I note the self explanatory slide 61, whereby information extraction is made directly on the compressed measurement thanks to low rank rank technique such as the ones mentioned yesterday. This is pretty much akin to manifold signal processing. I like it but I have yet to see it in the context of hardware calibration. The system used in this example is featured in another paper:
Coded Aperture Design for Compressive Spectral Imaging by Henry Arguello and Gonzalo Arce. The abstract reads:
Compressive sensing (CS) is an emerging field that exploits the underlying sparsity of a signal to perform sampling at rates below the Nyquist-criterion. This article presents a new code aperture design framework for compressive spectral imaging based on the Coded Aperture Snapshot Spectral Imaging (CASSI) system.

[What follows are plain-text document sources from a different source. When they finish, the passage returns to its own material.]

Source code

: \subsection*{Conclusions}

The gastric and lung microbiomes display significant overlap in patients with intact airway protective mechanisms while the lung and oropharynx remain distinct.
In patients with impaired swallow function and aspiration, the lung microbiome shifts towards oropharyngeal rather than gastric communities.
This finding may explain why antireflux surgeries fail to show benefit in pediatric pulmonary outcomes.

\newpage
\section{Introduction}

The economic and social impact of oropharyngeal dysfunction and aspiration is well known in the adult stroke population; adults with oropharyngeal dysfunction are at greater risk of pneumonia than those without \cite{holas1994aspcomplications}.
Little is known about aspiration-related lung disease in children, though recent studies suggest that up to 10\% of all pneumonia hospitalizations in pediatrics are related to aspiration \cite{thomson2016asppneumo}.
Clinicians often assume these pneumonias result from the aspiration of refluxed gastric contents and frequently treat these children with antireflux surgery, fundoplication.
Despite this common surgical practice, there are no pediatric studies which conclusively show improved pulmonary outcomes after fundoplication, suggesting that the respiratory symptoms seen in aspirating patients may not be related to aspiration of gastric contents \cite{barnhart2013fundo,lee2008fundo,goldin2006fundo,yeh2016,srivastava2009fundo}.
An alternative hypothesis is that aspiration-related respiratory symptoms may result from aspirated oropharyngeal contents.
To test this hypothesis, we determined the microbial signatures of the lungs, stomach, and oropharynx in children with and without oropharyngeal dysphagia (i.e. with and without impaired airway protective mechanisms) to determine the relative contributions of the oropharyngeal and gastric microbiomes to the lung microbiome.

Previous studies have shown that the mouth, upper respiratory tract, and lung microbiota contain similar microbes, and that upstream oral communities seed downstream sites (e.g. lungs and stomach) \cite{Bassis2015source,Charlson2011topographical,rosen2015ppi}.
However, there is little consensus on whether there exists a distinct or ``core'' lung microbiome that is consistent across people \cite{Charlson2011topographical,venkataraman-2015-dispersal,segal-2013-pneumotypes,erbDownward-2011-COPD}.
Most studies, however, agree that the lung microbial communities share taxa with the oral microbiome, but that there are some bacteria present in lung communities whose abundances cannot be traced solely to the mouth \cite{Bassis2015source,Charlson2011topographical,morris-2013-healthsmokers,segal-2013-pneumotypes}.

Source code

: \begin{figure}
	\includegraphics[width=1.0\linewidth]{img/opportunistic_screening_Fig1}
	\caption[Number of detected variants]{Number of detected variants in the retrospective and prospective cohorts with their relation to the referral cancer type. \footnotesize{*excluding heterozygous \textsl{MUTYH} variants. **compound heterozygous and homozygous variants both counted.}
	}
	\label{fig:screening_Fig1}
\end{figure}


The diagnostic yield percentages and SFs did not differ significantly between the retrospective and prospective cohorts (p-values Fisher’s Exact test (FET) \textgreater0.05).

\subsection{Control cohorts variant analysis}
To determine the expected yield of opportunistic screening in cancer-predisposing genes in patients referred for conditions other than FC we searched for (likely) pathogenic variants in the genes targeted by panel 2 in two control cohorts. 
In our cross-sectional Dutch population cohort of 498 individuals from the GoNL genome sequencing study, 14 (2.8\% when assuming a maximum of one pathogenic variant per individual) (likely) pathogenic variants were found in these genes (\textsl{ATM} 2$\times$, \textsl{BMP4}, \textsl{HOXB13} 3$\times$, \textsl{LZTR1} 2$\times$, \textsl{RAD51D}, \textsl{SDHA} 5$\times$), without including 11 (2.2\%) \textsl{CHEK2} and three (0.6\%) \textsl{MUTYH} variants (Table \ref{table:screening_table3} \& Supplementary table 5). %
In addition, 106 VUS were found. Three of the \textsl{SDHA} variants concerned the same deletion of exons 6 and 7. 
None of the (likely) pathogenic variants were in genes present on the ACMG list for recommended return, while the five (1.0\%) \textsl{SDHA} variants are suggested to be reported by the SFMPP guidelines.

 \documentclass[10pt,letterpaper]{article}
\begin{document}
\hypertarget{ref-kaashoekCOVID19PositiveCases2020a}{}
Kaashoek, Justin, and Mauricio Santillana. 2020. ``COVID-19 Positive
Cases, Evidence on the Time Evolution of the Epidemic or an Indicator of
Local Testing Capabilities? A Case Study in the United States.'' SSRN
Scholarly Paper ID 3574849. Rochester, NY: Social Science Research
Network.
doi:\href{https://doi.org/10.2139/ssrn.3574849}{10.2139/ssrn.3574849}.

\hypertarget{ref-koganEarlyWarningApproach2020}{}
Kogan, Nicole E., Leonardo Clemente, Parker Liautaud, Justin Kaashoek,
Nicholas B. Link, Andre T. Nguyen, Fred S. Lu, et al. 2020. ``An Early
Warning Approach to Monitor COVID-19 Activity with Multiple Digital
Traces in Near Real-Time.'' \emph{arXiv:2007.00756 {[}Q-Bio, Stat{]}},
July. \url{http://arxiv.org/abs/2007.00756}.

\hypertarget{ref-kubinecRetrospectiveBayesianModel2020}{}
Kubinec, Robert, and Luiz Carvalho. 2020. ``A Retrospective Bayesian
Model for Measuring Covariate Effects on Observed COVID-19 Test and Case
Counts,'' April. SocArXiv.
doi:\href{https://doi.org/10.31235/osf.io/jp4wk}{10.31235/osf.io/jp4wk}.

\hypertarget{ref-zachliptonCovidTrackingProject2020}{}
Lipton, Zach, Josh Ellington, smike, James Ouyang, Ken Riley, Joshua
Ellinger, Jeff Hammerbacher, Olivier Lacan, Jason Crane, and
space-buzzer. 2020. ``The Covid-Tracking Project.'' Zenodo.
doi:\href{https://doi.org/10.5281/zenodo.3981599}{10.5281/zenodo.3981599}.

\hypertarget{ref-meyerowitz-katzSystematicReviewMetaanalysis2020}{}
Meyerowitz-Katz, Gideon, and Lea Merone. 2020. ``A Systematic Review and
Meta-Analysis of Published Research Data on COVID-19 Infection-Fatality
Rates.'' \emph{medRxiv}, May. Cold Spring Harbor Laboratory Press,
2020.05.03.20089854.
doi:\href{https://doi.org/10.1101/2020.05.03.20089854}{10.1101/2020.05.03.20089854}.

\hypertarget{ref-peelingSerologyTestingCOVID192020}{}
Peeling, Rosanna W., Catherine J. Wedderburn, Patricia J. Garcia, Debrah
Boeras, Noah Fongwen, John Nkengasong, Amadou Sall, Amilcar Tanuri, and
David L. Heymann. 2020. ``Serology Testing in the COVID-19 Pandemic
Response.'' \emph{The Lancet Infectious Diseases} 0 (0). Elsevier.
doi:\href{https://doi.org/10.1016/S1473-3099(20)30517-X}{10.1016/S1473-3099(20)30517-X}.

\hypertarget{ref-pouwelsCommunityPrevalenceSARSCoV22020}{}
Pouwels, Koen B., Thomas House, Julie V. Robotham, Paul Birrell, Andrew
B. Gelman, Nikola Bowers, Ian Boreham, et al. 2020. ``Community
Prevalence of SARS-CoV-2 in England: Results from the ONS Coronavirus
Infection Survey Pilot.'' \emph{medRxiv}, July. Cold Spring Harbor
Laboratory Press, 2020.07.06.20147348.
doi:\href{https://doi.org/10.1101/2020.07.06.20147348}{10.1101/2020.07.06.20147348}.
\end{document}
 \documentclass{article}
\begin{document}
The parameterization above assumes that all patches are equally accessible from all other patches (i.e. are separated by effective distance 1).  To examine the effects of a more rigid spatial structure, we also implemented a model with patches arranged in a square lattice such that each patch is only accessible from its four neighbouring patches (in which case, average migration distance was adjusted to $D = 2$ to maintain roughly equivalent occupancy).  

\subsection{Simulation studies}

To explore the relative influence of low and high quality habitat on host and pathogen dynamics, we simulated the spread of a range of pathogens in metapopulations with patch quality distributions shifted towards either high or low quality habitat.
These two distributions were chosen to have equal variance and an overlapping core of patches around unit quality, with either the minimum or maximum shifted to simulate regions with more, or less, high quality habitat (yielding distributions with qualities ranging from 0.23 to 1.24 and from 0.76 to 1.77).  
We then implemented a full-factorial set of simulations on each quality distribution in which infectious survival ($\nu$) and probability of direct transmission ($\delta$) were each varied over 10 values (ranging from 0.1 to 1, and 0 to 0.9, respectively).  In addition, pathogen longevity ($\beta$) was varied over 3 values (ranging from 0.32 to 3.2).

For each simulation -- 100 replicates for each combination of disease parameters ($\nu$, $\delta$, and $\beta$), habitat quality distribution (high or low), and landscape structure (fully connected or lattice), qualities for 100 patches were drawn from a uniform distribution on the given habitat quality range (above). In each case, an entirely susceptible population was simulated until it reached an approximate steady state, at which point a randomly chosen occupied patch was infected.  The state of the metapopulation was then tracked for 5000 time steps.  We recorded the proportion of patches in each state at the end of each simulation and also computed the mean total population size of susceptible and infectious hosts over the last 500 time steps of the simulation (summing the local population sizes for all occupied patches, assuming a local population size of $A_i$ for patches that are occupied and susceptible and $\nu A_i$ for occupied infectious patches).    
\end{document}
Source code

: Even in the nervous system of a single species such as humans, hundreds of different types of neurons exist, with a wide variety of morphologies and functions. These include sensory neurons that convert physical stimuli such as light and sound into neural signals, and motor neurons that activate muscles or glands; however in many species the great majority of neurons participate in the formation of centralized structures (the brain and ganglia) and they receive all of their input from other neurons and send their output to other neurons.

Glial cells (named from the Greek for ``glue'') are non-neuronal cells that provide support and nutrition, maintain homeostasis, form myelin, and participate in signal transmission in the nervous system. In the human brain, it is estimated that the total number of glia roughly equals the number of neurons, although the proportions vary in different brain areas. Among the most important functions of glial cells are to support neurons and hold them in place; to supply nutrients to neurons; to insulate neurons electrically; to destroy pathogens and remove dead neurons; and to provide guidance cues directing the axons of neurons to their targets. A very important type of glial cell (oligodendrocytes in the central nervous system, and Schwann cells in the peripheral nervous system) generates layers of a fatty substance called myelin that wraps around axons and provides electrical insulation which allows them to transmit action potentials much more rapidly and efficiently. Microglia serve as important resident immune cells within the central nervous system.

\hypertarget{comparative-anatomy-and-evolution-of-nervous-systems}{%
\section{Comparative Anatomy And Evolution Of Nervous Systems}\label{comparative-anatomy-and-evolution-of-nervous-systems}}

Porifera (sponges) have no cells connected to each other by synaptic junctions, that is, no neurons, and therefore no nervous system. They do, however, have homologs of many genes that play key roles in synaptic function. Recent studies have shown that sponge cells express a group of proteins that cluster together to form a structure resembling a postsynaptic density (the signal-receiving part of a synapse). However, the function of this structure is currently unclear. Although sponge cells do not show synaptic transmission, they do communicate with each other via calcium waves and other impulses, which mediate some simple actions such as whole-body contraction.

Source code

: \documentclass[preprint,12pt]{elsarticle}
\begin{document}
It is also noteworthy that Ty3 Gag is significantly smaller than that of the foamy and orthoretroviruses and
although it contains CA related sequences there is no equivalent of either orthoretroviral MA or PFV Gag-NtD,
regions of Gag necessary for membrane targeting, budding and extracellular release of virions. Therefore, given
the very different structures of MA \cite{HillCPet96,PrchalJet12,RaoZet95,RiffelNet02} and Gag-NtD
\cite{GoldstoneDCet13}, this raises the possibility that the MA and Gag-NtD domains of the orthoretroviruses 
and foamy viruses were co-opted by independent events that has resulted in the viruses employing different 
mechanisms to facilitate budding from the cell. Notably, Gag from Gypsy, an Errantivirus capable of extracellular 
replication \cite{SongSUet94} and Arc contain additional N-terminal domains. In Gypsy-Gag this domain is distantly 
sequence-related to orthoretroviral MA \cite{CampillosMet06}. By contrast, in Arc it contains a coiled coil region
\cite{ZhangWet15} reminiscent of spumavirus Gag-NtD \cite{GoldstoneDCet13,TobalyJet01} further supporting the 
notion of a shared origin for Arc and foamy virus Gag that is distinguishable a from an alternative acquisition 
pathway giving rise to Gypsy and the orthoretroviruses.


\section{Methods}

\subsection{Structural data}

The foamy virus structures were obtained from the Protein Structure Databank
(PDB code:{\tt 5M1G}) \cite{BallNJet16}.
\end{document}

Firstly, the methodology allows the CASSI system to use multiple snapshots which permits adjustable spectral and spatial resolution. Secondly, the measurement codeword matrices are generated using a pair of model equations, leading to code aperture patterns that permit the recovery of specific spectral bands of a given object. The developed methodology is tested using a real data cube and simulations are shown which illustrate that one can recover arbitrary spectral bands with high flexibility and performance.
Let us note that this system is devised to make up for the shortcoming of CASSI not unlike what Michael Gehm's Imager featured recently. Let us recall that a DMD/DLP chip and the board that drives it ( a Beagleboard) can be had for less than $500.
I'll add this design shortly in the compressive sensing hardware page.